→ THE TASK: Below are some records. Print exactly the lines between the one holding "2. Save the output text into pdb_data.txt" and the one holding "<summary>📊 View DIALS", inclusive, and nothing else.
··· DATA SUPPLIED
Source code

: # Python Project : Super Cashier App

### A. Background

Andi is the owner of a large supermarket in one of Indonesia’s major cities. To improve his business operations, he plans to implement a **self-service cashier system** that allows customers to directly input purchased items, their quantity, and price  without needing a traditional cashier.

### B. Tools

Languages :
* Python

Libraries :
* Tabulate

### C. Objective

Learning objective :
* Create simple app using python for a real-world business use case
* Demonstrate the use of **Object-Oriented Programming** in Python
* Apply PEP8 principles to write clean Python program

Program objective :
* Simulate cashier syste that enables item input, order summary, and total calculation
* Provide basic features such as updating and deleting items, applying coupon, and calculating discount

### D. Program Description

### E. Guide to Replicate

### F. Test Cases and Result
······
··· DATA SUPPLIED
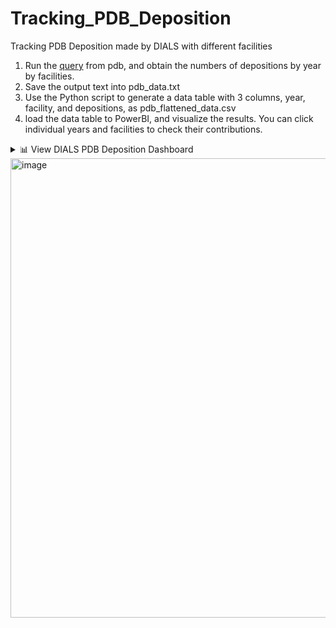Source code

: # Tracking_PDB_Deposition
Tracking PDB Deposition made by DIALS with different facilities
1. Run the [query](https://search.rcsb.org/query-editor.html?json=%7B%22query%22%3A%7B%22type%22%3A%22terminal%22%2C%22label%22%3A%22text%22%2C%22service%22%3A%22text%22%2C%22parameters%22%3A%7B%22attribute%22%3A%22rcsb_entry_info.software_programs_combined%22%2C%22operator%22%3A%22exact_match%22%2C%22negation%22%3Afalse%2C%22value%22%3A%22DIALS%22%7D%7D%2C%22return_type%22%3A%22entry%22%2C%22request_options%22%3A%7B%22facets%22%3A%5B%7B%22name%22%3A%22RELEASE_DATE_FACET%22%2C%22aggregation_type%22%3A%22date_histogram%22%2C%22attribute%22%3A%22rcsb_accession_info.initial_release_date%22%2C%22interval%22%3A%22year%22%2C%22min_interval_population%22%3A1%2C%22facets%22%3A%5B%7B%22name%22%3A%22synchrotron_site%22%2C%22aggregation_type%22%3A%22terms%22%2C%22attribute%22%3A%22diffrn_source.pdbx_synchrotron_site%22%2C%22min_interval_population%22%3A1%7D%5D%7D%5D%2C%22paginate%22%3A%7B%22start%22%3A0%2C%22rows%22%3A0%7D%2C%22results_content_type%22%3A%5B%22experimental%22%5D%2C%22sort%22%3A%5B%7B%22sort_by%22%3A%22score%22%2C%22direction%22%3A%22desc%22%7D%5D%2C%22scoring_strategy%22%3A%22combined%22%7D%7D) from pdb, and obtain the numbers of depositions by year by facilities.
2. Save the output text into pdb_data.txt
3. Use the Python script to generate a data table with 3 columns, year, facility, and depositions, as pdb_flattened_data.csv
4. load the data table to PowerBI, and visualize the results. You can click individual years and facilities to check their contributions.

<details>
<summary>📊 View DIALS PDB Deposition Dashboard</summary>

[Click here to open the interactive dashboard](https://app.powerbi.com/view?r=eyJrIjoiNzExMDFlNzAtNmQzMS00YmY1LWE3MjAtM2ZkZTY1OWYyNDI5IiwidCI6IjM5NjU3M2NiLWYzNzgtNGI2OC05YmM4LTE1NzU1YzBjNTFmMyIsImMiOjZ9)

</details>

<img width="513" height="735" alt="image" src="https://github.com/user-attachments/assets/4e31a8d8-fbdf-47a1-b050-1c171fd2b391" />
······
··· DATA SUPPLIED
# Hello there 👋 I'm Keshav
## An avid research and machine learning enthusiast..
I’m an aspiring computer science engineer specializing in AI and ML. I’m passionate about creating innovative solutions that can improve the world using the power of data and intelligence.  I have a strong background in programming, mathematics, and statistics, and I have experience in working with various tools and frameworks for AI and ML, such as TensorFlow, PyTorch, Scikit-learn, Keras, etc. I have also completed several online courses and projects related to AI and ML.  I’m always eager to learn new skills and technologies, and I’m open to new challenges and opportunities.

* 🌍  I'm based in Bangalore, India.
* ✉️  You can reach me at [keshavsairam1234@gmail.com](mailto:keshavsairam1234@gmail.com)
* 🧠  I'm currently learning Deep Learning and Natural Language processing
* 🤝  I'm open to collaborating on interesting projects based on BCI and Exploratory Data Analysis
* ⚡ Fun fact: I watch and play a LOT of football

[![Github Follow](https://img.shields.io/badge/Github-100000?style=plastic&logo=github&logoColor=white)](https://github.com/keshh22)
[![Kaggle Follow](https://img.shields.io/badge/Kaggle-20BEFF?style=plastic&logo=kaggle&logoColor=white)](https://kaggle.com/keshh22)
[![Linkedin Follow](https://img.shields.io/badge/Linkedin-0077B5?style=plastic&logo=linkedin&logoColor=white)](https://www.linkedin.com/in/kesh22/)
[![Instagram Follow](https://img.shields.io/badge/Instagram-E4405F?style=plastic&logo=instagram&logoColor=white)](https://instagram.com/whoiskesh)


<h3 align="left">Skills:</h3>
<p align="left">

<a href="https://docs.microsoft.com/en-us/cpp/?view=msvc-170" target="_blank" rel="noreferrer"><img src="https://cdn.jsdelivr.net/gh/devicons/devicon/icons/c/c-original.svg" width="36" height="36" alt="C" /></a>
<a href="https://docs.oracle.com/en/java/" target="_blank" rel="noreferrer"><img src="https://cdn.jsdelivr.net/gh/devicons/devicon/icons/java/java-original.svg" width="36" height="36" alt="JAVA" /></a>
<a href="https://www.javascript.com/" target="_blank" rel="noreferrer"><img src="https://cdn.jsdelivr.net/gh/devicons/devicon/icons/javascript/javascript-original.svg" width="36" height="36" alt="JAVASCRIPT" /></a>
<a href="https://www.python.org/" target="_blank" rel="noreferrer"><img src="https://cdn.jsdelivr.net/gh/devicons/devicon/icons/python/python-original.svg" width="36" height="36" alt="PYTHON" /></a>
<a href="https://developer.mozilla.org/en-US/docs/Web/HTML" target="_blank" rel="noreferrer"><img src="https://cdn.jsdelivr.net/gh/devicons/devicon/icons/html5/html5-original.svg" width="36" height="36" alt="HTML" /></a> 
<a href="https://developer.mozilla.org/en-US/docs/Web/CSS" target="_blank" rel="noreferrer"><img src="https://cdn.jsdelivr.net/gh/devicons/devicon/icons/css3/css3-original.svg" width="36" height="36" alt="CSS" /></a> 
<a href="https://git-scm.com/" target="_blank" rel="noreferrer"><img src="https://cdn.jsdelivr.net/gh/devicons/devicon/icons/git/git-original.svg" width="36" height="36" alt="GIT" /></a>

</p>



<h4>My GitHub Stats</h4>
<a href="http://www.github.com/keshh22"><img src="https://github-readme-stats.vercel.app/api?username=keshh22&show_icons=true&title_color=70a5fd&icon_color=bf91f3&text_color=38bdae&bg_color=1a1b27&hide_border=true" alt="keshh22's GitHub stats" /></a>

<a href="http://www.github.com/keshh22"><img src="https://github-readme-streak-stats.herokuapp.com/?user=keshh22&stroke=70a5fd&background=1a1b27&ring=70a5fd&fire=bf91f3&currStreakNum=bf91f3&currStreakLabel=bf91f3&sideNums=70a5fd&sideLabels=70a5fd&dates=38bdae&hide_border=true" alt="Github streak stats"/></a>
······
→ YOUR RESPONSE:
2. Save the output text into pdb_data.txt
3. Use the Python script to generate a data table with 3 columns, year, facility, and depositions, as pdb_flattened_data.csv
4. load the data table to PowerBI, and visualize the results. You can click individual years and facilities to check their contributions.

<details>
<summary>📊 View DIALS PDB Deposition Dashboard</summary>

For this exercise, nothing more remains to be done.